WHAT IS EXPECTED: Check each line of the data below for the string "operations". Then give the number of lines that have it, without anything else.

[Records excerpted from a collection]
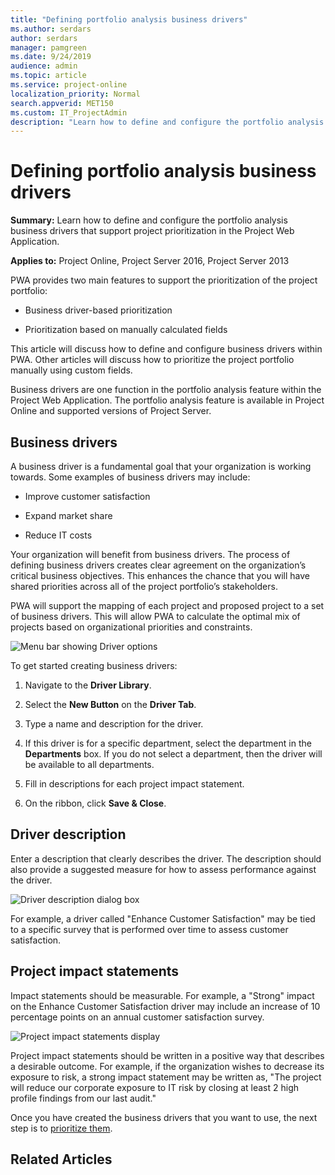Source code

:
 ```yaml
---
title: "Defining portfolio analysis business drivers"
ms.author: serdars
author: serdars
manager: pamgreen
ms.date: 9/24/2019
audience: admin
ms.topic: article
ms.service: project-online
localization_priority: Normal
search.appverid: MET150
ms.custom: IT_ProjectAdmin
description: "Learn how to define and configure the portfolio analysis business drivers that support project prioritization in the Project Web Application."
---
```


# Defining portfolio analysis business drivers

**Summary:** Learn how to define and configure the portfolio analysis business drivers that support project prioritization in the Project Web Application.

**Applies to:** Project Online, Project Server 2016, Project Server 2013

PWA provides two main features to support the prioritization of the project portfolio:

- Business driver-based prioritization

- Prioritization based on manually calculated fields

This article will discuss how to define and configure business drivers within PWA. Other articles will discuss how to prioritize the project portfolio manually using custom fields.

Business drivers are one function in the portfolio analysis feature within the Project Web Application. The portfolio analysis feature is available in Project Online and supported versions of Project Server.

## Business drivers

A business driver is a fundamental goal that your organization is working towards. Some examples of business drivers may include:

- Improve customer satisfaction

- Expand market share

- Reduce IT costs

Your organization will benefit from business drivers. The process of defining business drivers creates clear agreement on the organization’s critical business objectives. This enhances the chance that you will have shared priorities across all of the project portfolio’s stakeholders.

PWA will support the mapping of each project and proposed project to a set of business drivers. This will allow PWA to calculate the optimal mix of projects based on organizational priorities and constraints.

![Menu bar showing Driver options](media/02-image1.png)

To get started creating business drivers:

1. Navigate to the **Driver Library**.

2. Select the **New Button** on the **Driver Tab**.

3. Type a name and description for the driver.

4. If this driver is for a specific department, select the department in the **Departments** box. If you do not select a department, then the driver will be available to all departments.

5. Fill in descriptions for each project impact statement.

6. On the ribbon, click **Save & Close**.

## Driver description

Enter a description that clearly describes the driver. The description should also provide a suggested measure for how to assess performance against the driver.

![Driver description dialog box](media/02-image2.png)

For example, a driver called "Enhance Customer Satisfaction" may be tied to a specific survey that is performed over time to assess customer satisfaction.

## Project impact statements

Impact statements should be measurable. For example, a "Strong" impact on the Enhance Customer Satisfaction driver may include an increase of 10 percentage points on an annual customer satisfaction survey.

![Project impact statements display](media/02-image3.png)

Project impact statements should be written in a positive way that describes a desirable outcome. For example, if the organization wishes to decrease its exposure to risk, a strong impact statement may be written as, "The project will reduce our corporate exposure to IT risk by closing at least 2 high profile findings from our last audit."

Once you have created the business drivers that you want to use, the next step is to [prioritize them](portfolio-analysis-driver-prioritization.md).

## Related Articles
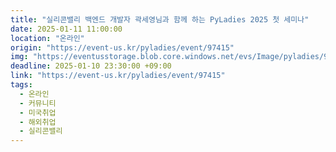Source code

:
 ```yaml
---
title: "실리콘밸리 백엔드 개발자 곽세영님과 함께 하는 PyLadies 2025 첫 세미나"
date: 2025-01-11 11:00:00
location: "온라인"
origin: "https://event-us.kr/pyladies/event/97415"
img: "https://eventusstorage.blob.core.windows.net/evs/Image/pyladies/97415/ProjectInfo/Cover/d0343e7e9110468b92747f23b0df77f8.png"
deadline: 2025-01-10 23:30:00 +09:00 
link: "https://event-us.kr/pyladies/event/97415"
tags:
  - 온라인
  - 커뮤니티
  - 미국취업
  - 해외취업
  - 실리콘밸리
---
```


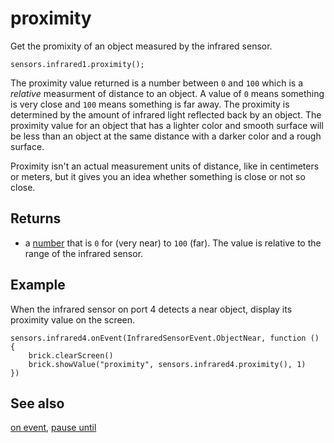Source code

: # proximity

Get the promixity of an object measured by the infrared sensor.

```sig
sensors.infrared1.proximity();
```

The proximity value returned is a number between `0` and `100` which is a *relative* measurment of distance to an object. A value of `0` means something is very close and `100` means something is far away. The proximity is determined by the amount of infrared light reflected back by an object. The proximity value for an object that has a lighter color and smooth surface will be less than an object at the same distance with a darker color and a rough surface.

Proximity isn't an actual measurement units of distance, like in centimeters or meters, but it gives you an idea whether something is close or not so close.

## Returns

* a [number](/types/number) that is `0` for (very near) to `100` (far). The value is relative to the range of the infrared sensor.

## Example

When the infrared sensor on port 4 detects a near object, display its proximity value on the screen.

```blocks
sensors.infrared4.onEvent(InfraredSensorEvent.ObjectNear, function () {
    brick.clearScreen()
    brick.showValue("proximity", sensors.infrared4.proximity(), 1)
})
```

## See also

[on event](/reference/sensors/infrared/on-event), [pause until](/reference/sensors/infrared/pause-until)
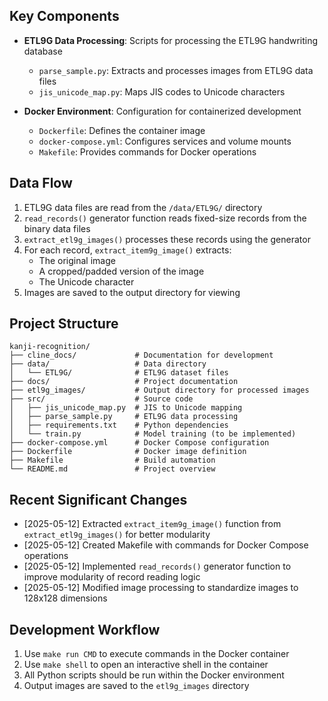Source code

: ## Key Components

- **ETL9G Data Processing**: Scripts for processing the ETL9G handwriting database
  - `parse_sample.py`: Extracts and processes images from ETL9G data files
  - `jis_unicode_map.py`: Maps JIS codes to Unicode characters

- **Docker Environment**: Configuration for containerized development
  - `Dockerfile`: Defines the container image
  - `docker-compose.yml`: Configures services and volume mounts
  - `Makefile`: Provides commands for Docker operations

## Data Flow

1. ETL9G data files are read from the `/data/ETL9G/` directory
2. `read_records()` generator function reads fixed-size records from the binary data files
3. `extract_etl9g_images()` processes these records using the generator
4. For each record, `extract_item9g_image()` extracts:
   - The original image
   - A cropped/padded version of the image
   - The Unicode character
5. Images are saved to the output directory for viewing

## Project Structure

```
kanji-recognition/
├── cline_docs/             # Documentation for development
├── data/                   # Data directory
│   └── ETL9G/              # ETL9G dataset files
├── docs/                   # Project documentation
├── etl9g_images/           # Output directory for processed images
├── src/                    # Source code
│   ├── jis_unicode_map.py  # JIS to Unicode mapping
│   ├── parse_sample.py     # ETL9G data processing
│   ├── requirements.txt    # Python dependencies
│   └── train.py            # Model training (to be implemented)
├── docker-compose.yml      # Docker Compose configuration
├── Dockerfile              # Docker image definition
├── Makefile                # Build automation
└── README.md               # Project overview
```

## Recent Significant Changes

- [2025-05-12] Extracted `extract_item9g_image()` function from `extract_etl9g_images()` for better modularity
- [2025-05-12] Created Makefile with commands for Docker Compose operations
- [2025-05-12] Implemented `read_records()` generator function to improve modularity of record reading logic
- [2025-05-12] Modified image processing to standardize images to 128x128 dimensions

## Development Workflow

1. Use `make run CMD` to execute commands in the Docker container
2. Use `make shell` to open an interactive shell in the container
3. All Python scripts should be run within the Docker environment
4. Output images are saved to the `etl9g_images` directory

REPLY TO THE EXERCISE: 2